## Provided data
========

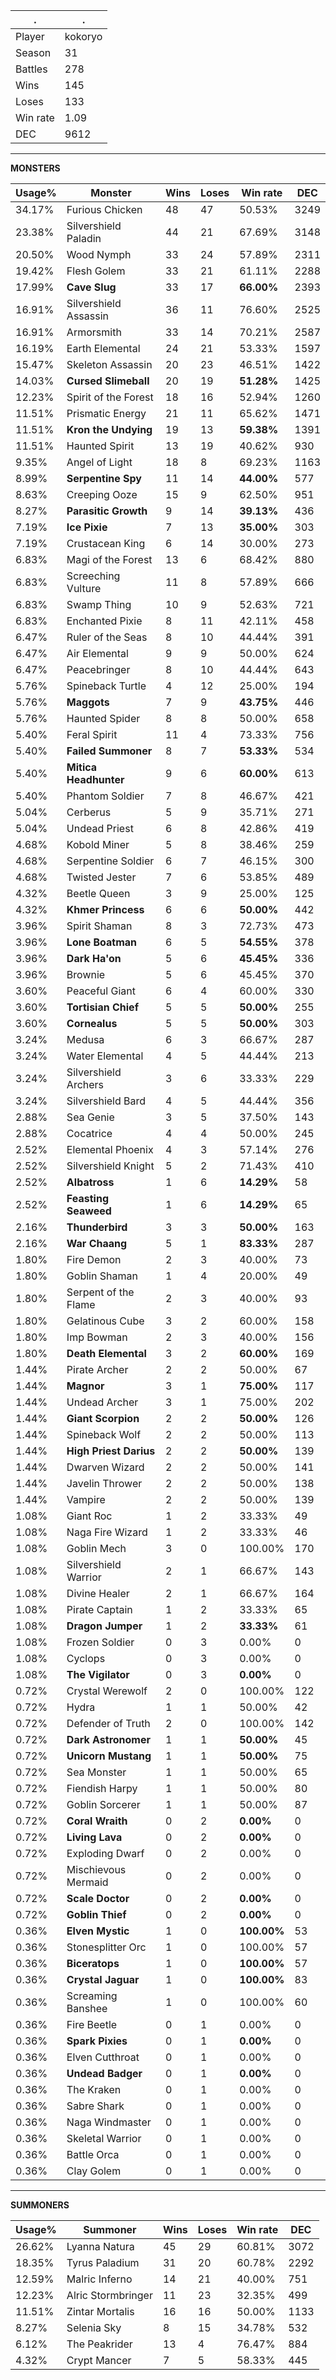 .|.
|-|-
Player|kokoryo
Season|31
Battles|278
Wins|145
Loses|133
Win rate|1.09
DEC|9612

---
**MONSTERS**

Usage%|Monster|Wins|Loses|Win rate|DEC|
-|-|-|-|-|-|
34.17%|Furious Chicken|48|47|50.53%|3249|
23.38%|Silvershield Paladin|44|21|67.69%|3148|
20.50%|Wood Nymph|33|24|57.89%|2311|
19.42%|Flesh Golem|33|21|61.11%|2288|
17.99%|**Cave Slug**|33|17|**66.00%**|2393|
16.91%|Silvershield Assassin|36|11|76.60%|2525|
16.91%|Armorsmith|33|14|70.21%|2587|
16.19%|Earth Elemental|24|21|53.33%|1597|
15.47%|Skeleton Assassin|20|23|46.51%|1422|
14.03%|**Cursed Slimeball**|20|19|**51.28%**|1425|
12.23%|Spirit of the Forest|18|16|52.94%|1260|
11.51%|Prismatic Energy|21|11|65.62%|1471|
11.51%|**Kron the Undying**|19|13|**59.38%**|1391|
11.51%|Haunted Spirit|13|19|40.62%|930|
9.35%|Angel of Light|18|8|69.23%|1163|
8.99%|**Serpentine Spy**|11|14|**44.00%**|577|
8.63%|Creeping Ooze|15|9|62.50%|951|
8.27%|**Parasitic Growth**|9|14|**39.13%**|436|
7.19%|**Ice Pixie**|7|13|**35.00%**|303|
7.19%|Crustacean King|6|14|30.00%|273|
6.83%|Magi of the Forest|13|6|68.42%|880|
6.83%|Screeching Vulture|11|8|57.89%|666|
6.83%|Swamp Thing|10|9|52.63%|721|
6.83%|Enchanted Pixie|8|11|42.11%|458|
6.47%|Ruler of the Seas|8|10|44.44%|391|
6.47%|Air Elemental|9|9|50.00%|624|
6.47%|Peacebringer|8|10|44.44%|643|
5.76%|Spineback Turtle|4|12|25.00%|194|
5.76%|**Maggots**|7|9|**43.75%**|446|
5.76%|Haunted Spider|8|8|50.00%|658|
5.40%|Feral Spirit|11|4|73.33%|756|
5.40%|**Failed Summoner**|8|7|**53.33%**|534|
5.40%|**Mitica Headhunter**|9|6|**60.00%**|613|
5.40%|Phantom Soldier|7|8|46.67%|421|
5.04%|Cerberus|5|9|35.71%|271|
5.04%|Undead Priest|6|8|42.86%|419|
4.68%|Kobold Miner|5|8|38.46%|259|
4.68%|Serpentine Soldier|6|7|46.15%|300|
4.68%|Twisted Jester|7|6|53.85%|489|
4.32%|Beetle Queen|3|9|25.00%|125|
4.32%|**Khmer Princess**|6|6|**50.00%**|442|
3.96%|Spirit Shaman|8|3|72.73%|473|
3.96%|**Lone Boatman**|6|5|**54.55%**|378|
3.96%|**Dark Ha'on**|5|6|**45.45%**|336|
3.96%|Brownie|5|6|45.45%|370|
3.60%|Peaceful Giant|6|4|60.00%|330|
3.60%|**Tortisian Chief**|5|5|**50.00%**|255|
3.60%|**Cornealus**|5|5|**50.00%**|303|
3.24%|Medusa|6|3|66.67%|287|
3.24%|Water Elemental|4|5|44.44%|213|
3.24%|Silvershield Archers|3|6|33.33%|229|
3.24%|Silvershield Bard|4|5|44.44%|356|
2.88%|Sea Genie|3|5|37.50%|143|
2.88%|Cocatrice|4|4|50.00%|245|
2.52%|Elemental Phoenix|4|3|57.14%|276|
2.52%|Silvershield Knight|5|2|71.43%|410|
2.52%|**Albatross**|1|6|**14.29%**|58|
2.52%|**Feasting Seaweed**|1|6|**14.29%**|65|
2.16%|**Thunderbird**|3|3|**50.00%**|163|
2.16%|**War Chaang**|5|1|**83.33%**|287|
1.80%|Fire Demon|2|3|40.00%|73|
1.80%|Goblin Shaman|1|4|20.00%|49|
1.80%|Serpent of the Flame|2|3|40.00%|93|
1.80%|Gelatinous Cube|3|2|60.00%|158|
1.80%|Imp Bowman|2|3|40.00%|156|
1.80%|**Death Elemental**|3|2|**60.00%**|169|
1.44%|Pirate Archer|2|2|50.00%|67|
1.44%|**Magnor**|3|1|**75.00%**|117|
1.44%|Undead Archer|3|1|75.00%|202|
1.44%|**Giant Scorpion**|2|2|**50.00%**|126|
1.44%|Spineback Wolf|2|2|50.00%|113|
1.44%|**High Priest Darius**|2|2|**50.00%**|139|
1.44%|Dwarven Wizard|2|2|50.00%|141|
1.44%|Javelin Thrower|2|2|50.00%|138|
1.44%|Vampire|2|2|50.00%|139|
1.08%|Giant Roc|1|2|33.33%|49|
1.08%|Naga Fire Wizard|1|2|33.33%|46|
1.08%|Goblin Mech|3|0|100.00%|170|
1.08%|Silvershield Warrior|2|1|66.67%|143|
1.08%|Divine Healer|2|1|66.67%|164|
1.08%|Pirate Captain|1|2|33.33%|65|
1.08%|**Dragon Jumper**|1|2|**33.33%**|61|
1.08%|Frozen Soldier|0|3|0.00%|0|
1.08%|Cyclops|0|3|0.00%|0|
1.08%|**The Vigilator**|0|3|**0.00%**|0|
0.72%|Crystal Werewolf|2|0|100.00%|122|
0.72%|Hydra|1|1|50.00%|42|
0.72%|Defender of Truth|2|0|100.00%|142|
0.72%|**Dark Astronomer**|1|1|**50.00%**|45|
0.72%|**Unicorn Mustang**|1|1|**50.00%**|75|
0.72%|Sea Monster|1|1|50.00%|65|
0.72%|Fiendish Harpy|1|1|50.00%|80|
0.72%|Goblin Sorcerer|1|1|50.00%|87|
0.72%|**Coral Wraith**|0|2|**0.00%**|0|
0.72%|**Living Lava**|0|2|**0.00%**|0|
0.72%|Exploding Dwarf|0|2|0.00%|0|
0.72%|Mischievous Mermaid|0|2|0.00%|0|
0.72%|**Scale Doctor**|0|2|**0.00%**|0|
0.72%|**Goblin Thief**|0|2|**0.00%**|0|
0.36%|**Elven Mystic**|1|0|**100.00%**|53|
0.36%|Stonesplitter Orc|1|0|100.00%|57|
0.36%|**Biceratops**|1|0|**100.00%**|57|
0.36%|**Crystal Jaguar**|1|0|**100.00%**|83|
0.36%|Screaming Banshee|1|0|100.00%|60|
0.36%|Fire Beetle|0|1|0.00%|0|
0.36%|**Spark Pixies**|0|1|**0.00%**|0|
0.36%|Elven Cutthroat|0|1|0.00%|0|
0.36%|**Undead Badger**|0|1|**0.00%**|0|
0.36%|The Kraken|0|1|0.00%|0|
0.36%|Sabre Shark|0|1|0.00%|0|
0.36%|Naga Windmaster|0|1|0.00%|0|
0.36%|Skeletal Warrior|0|1|0.00%|0|
0.36%|Battle Orca|0|1|0.00%|0|
0.36%|Clay Golem|0|1|0.00%|0|

---
**SUMMONERS**

Usage%|Summoner|Wins|Loses|Win rate|DEC|
-|-|-|-|-|-|
26.62%|Lyanna Natura|45|29|60.81%|3072|
18.35%|Tyrus Paladium|31|20|60.78%|2292|
12.59%|Malric Inferno|14|21|40.00%|751|
12.23%|Alric Stormbringer|11|23|32.35%|499|
11.51%|Zintar Mortalis|16|16|50.00%|1133|
8.27%|Selenia Sky|8|15|34.78%|532|
6.12%|The Peakrider|13|4|76.47%|884|
4.32%|Crypt Mancer|7|5|58.33%|445|
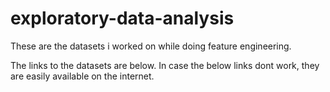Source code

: # exploratory-data-analysis

These are the datasets i worked on while doing feature engineering.

The links to the datasets are below. In case the below links dont work, they are easily available on the internet.
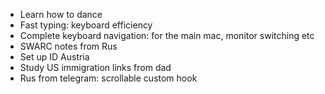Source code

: - Learn how to dance
- Fast typing: keyboard efficiency
- Complete keyboard navigation: for the main mac, monitor switching etc
- SWARC notes from Rus
- Set up ID Austria
- Study US immigration links from dad
- Rus from telegram: scrollable custom hook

========

## Work instructions
A word-for-word copy of the lines from the start of the listing through the line containing "4.68%|Serpentine Soldier|6|7|46.15%|300|" is the answer. Pictures stay out of it.

## Result of this exercise
 .|.
|-|-
Player|kokoryo
Season|31
Battles|278
Wins|145
Loses|133
Win rate|1.09
DEC|9612

---
**MONSTERS**

Usage%|Monster|Wins|Loses|Win rate|DEC|
-|-|-|-|-|-|
34.17%|Furious Chicken|48|47|50.53%|3249|
23.38%|Silvershield Paladin|44|21|67.69%|3148|
20.50%|Wood Nymph|33|24|57.89%|2311|
19.42%|Flesh Golem|33|21|61.11%|2288|
17.99%|**Cave Slug**|33|17|**66.00%**|2393|
16.91%|Silvershield Assassin|36|11|76.60%|2525|
16.91%|Armorsmith|33|14|70.21%|2587|
16.19%|Earth Elemental|24|21|53.33%|1597|
15.47%|Skeleton Assassin|20|23|46.51%|1422|
14.03%|**Cursed Slimeball**|20|19|**51.28%**|1425|
12.23%|Spirit of the Forest|18|16|52.94%|1260|
11.51%|Prismatic Energy|21|11|65.62%|1471|
11.51%|**Kron the Undying**|19|13|**59.38%**|1391|
11.51%|Haunted Spirit|13|19|40.62%|930|
9.35%|Angel of Light|18|8|69.23%|1163|
8.99%|**Serpentine Spy**|11|14|**44.00%**|577|
8.63%|Creeping Ooze|15|9|62.50%|951|
8.27%|**Parasitic Growth**|9|14|**39.13%**|436|
7.19%|**Ice Pixie**|7|13|**35.00%**|303|
7.19%|Crustacean King|6|14|30.00%|273|
6.83%|Magi of the Forest|13|6|68.42%|880|
6.83%|Screeching Vulture|11|8|57.89%|666|
6.83%|Swamp Thing|10|9|52.63%|721|
6.83%|Enchanted Pixie|8|11|42.11%|458|
6.47%|Ruler of the Seas|8|10|44.44%|391|
6.47%|Air Elemental|9|9|50.00%|624|
6.47%|Peacebringer|8|10|44.44%|643|
5.76%|Spineback Turtle|4|12|25.00%|194|
5.76%|**Maggots**|7|9|**43.75%**|446|
5.76%|Haunted Spider|8|8|50.00%|658|
5.40%|Feral Spirit|11|4|73.33%|756|
5.40%|**Failed Summoner**|8|7|**53.33%**|534|
5.40%|**Mitica Headhunter**|9|6|**60.00%**|613|
5.40%|Phantom Soldier|7|8|46.67%|421|
5.04%|Cerberus|5|9|35.71%|271|
5.04%|Undead Priest|6|8|42.86%|419|
4.68%|Kobold Miner|5|8|38.46%|259|
4.68%|Serpentine Soldier|6|7|46.15%|300|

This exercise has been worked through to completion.